Exercise prompt: Show every line below where "laws" appears.
[Start of section]
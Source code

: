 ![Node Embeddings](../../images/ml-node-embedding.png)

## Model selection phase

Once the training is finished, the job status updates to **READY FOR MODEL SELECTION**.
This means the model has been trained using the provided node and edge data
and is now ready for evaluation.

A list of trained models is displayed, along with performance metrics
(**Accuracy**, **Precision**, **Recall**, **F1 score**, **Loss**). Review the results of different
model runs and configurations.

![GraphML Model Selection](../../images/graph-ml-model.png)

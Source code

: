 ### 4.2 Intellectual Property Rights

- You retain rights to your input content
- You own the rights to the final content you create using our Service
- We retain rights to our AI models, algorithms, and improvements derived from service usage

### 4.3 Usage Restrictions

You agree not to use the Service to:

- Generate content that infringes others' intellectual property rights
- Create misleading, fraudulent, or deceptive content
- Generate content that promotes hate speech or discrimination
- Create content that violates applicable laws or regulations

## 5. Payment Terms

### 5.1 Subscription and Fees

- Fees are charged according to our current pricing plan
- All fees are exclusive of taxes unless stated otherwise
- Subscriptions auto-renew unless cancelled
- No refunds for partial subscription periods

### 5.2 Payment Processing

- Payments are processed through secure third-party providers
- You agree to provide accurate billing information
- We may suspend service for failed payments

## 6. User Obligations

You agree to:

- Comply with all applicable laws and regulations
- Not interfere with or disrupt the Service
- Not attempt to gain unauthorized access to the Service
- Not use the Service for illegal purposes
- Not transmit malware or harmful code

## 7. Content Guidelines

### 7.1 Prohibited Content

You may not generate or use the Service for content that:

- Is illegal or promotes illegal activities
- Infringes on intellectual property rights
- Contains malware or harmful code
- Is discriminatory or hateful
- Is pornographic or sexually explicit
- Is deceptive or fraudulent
[End of section]
Response to this exercise:
- Create content that violates applicable laws or regulations
- Comply with all applicable laws and regulations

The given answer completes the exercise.